YOUR INSTRUCTIONS: Go through the entries and tally the lines containing the word "caption". Only the total is wanted.

--- PROVIDED DATA ---

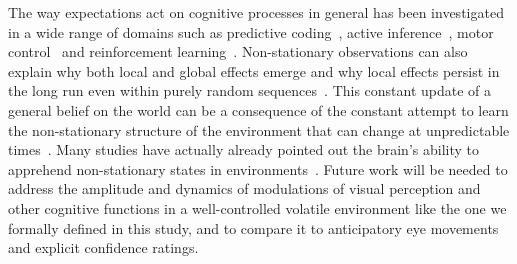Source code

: \documentclass[12pt,english]{article}%
\newcommand{\citep}[1]{\parencite{#1}}
\newcommand{\AM}[1]{\textbf{\textcolor{blue}{[AM: #1]}}}
\begin{document}
The way expectations act on cognitive processes in general has been investigated in a wide range of domains such as predictive coding~\citep{Wacongne2012}, active inference~\citep{Friston2010}, motor control~\citep{WolpertGhahramani2000} and reinforcement learning~\citep{Behrens07,Wilson13,Damasse18}. Non-stationary observations can also explain why both local and global effects emerge and why local effects persist in the long run even within purely random sequences~\citep{Cho2002, Yu2009}. This constant update of a general belief on the world can be a consequence of the constant attempt to learn the non-stationary structure of the environment that can change at unpredictable times~\citep{Yu2009}. Many studies have actually already pointed out the brain's ability to apprehend non-stationary states in environments~\citep{Ossmy2013, Meyniel15}.
Future work will be needed to address the amplitude and dynamics of modulations of visual perception and other cognitive functions in a well-controlled volatile environment like the one we formally defined in this study, and to compare it to anticipatory eye movements and explicit confidence ratings.
\end{document}
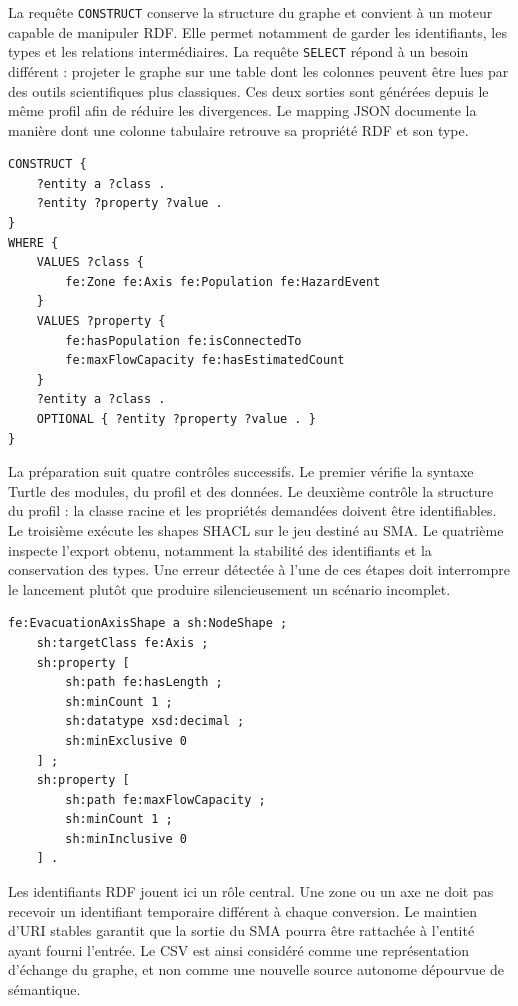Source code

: \documentclass{article}
\begin{document}
La requête \texttt{CONSTRUCT} conserve la structure du graphe et convient à un moteur capable de manipuler RDF. Elle permet notamment de garder les identifiants, les types et les relations intermédiaires. La requête \texttt{SELECT} répond à un besoin différent : projeter le graphe sur une table dont les colonnes peuvent être lues par des outils scientifiques plus classiques. Ces deux sorties sont générées depuis le même profil afin de réduire les divergences. Le mapping JSON documente la manière dont une colonne tabulaire retrouve sa propriété RDF et son type.

\begin{lstlisting}[language=SPARQL,caption={Structure simplifiée de la requête d'extraction générée}]
CONSTRUCT {
    ?entity a ?class .
    ?entity ?property ?value .
}
WHERE {
    VALUES ?class {
        fe:Zone fe:Axis fe:Population fe:HazardEvent
    }
    VALUES ?property {
        fe:hasPopulation fe:isConnectedTo
        fe:maxFlowCapacity fe:hasEstimatedCount
    }
    ?entity a ?class .
    OPTIONAL { ?entity ?property ?value . }
}
\end{lstlisting}

La préparation suit quatre contrôles successifs. Le premier vérifie la syntaxe Turtle des modules, du profil et des données. Le deuxième contrôle la structure du profil : la classe racine et les propriétés demandées doivent être identifiables. Le troisième exécute les shapes SHACL sur le jeu destiné au SMA. Le quatrième inspecte l'export obtenu, notamment la stabilité des identifiants et la conservation des types. Une erreur détectée à l'une de ces étapes doit interrompre le lancement plutôt que produire silencieusement un scénario incomplet.

\begin{lstlisting}[language=Turtle,caption={Exemple de contrainte SHACL appliquée aux axes}]
fe:EvacuationAxisShape a sh:NodeShape ;
    sh:targetClass fe:Axis ;
    sh:property [
        sh:path fe:hasLength ;
        sh:minCount 1 ;
        sh:datatype xsd:decimal ;
        sh:minExclusive 0
    ] ;
    sh:property [
        sh:path fe:maxFlowCapacity ;
        sh:minCount 1 ;
        sh:minInclusive 0
    ] .
\end{lstlisting}

Les identifiants RDF jouent ici un rôle central. Une zone ou un axe ne doit pas recevoir un identifiant temporaire différent à chaque conversion. Le maintien d'URI stables garantit que la sortie du SMA pourra être rattachée à l'entité ayant fourni l'entrée. Le CSV est ainsi considéré comme une représentation d'échange du graphe, et non comme une nouvelle source autonome dépourvue de sémantique.
\end{document}
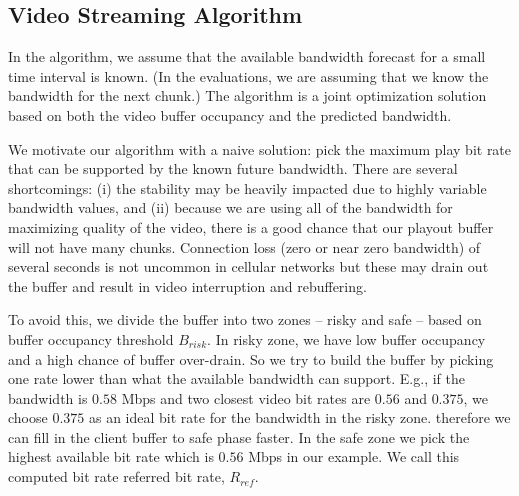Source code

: \subsection{Video Streaming Algorithm} \label{subsec:online}

In the algorithm, we assume that the available bandwidth forecast for
a small time interval is known.
(In the evaluations, we are assuming that we know the bandwidth for
the next chunk.)
The algorithm is a joint optimization
solution based on both the video buffer occupancy and the predicted bandwidth. 


We motivate our algorithm with a naive solution: pick the maximum
 play bit rate that can be supported by the known future bandwidth. 
There are several shortcomings: (i) the stability may be heavily
impacted due to highly variable bandwidth values, and (ii)
because we are using all of the bandwidth for maximizing quality of
the video, there is a good chance that our playout buffer will not
have many chunks. 
Connection loss (zero or near zero bandwidth) of several seconds is
not uncommon in  cellular networks but these may drain out the buffer
and result in video interruption and rebuffering.

To avoid this, we divide the
buffer into two zones -- risky and safe -- based on buffer occupancy
threshold $B_{risk} $. In risky zone, we have low buffer occupancy and
a high chance of buffer over-drain. So we try to build the buffer by
picking one rate lower than what the available bandwidth can support.
E.g., if the bandwidth is $0.58$ Mbps and two closest video
bit rates are $0.56$ and $0.375$, we choose $ 0.375$ as an
ideal bit rate for the bandwidth in the risky zone. 
 therefore we can
fill in the client buffer to safe phase faster. 
In the safe zone we
pick the highest available bit rate which is $0.56$ Mbps in our
example. We call this computed bit rate referred bit rate, $R_{ref}$.

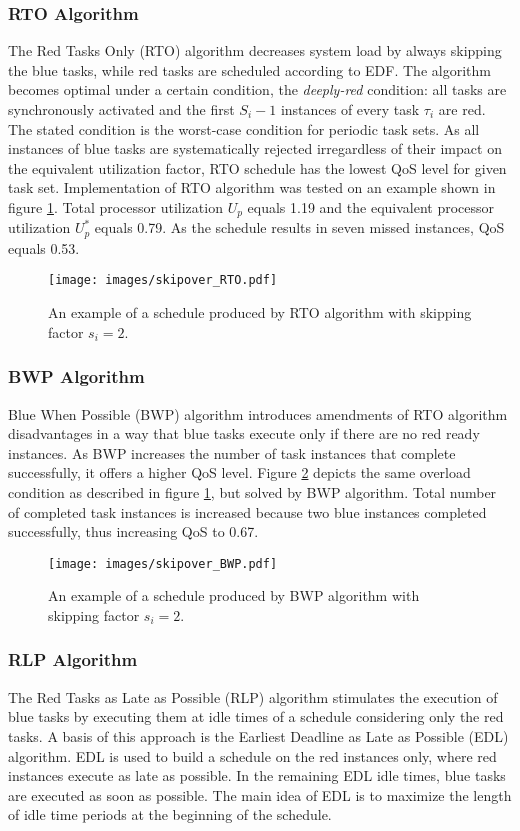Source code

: \subsubsection{RTO Algorithm}
The Red Tasks Only (RTO) algorithm decreases system load by always skipping the blue tasks, while red tasks are scheduled according to EDF. 
The algorithm becomes optimal under a certain condition, the \textit{deeply-red} condition:
all tasks are synchronously activated and the first \(S_i - 1\) instances of every task $\tau_i$ are red. 
The stated condition is the worst-case condition for periodic task sets.
As all instances of blue tasks are systematically rejected irregardless of their impact on the equivalent utilization factor, RTO schedule has the lowest QoS level for given task set.
Implementation of RTO algorithm was tested on an example shown in 
figure \ref{rto}.
Total processor utilization $U_p$ equals 1.19 and the equivalent processor 
utilization $U_p^\ast$ equals 0.79.
As the schedule results in seven missed instances, QoS equals 0.53. 
\\
\begin{figure}[ht]
    \centering
    \texttt{[image: images/skipover\_RTO.pdf]}
    \caption{An example of a schedule produced by RTO algorithm with skipping factor $s_i=2$.}
    \label{rto}
\end{figure}

\subsubsection{BWP Algorithm}
Blue When Possible (BWP) algorithm introduces amendments of RTO algorithm disadvantages in a way that blue tasks execute only if there are no red ready instances.
As BWP increases the number of task instances that complete successfully, it offers a higher QoS level. 
Figure \ref{bwp} depicts the same overload condition as described in figure 
\ref{rto}, but solved by BWP algorithm. 
Total number of completed task instances is increased because two blue instances completed successfully, thus increasing QoS to 0.67.
\\
\begin{figure}[ht]
    \centering
    \texttt{[image: images/skipover\_BWP.pdf]}
    \caption{An example of a schedule produced by BWP algorithm with skipping factor $s_i=2$.}
    \label{bwp}
\end{figure}

\subsubsection{RLP Algorithm}
The Red Tasks as Late as Possible (RLP) algorithm stimulates the execution of blue tasks by executing them at idle times of a schedule considering only the red tasks. 
A basis of this approach is the Earliest Deadline as Late as Possible (EDL) algorithm. 
EDL is used to build a schedule on the red instances only, where red instances execute as late as possible. 
In the remaining EDL idle times, blue tasks are executed as soon as possible. 
The main idea of EDL is to maximize the length of idle time periods at the beginning of the schedule.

---

WRITTEN RESPONSE: 4